**ACTION ITEM**
Your reply should be a single number, the count of lines in the records that contain "Requests".

Excerpts from a dataset
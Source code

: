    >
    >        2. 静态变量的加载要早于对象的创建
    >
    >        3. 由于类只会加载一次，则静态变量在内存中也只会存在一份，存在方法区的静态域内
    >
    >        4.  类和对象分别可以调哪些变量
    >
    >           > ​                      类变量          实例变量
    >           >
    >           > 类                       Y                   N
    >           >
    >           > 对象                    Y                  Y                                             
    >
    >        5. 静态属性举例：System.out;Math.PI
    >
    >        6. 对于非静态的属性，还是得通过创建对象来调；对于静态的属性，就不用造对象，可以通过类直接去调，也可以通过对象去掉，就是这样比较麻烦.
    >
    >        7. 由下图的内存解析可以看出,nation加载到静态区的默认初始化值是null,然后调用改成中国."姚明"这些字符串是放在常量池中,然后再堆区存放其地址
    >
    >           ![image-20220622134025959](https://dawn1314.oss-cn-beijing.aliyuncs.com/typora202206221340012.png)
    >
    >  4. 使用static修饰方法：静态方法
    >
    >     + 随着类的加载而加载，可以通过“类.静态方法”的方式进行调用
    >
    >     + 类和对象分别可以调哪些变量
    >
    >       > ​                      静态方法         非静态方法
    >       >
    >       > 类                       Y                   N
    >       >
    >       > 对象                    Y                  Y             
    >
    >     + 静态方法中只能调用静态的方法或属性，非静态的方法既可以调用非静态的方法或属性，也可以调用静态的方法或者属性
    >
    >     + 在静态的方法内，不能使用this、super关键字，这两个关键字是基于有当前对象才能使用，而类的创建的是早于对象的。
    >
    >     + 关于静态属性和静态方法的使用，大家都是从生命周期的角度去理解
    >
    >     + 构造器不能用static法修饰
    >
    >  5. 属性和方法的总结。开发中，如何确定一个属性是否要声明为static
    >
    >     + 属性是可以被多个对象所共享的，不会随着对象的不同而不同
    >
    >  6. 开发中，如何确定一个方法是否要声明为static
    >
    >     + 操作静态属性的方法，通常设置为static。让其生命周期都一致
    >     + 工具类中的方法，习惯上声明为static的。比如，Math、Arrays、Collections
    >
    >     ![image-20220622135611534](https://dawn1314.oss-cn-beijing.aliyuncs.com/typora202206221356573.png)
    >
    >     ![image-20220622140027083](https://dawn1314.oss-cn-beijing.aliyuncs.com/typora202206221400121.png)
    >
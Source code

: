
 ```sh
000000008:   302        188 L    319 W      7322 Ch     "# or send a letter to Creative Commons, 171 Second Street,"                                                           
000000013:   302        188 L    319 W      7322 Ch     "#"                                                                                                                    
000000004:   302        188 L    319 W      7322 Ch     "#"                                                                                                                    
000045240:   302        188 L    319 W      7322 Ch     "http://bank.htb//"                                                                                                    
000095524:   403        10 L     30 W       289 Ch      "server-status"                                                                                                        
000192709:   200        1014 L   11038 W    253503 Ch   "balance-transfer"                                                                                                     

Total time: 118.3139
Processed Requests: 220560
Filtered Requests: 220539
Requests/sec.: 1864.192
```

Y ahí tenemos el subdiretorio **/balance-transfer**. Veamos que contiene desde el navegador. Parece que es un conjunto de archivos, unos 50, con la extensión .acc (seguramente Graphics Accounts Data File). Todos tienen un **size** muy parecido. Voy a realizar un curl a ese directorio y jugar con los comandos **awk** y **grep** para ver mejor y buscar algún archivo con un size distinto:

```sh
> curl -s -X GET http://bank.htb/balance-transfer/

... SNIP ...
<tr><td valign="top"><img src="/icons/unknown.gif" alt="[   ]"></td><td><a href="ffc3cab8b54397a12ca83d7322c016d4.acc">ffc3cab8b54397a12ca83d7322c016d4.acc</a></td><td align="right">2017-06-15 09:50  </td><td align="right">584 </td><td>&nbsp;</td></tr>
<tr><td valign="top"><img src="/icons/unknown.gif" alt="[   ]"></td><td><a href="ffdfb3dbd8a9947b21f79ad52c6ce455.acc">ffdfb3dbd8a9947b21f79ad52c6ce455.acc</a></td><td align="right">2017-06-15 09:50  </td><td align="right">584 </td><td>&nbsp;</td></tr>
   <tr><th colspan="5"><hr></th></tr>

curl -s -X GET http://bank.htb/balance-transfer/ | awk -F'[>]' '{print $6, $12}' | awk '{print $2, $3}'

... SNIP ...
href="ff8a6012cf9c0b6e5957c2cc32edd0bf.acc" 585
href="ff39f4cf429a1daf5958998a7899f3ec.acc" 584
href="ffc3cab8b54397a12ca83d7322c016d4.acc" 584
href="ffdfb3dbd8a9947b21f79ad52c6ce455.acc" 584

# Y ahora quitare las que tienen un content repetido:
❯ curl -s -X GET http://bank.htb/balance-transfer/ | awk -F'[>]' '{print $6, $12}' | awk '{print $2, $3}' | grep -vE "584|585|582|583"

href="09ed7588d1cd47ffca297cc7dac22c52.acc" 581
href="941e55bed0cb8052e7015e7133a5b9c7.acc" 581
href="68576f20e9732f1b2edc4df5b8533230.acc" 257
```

**YOUR SOLUTION**
3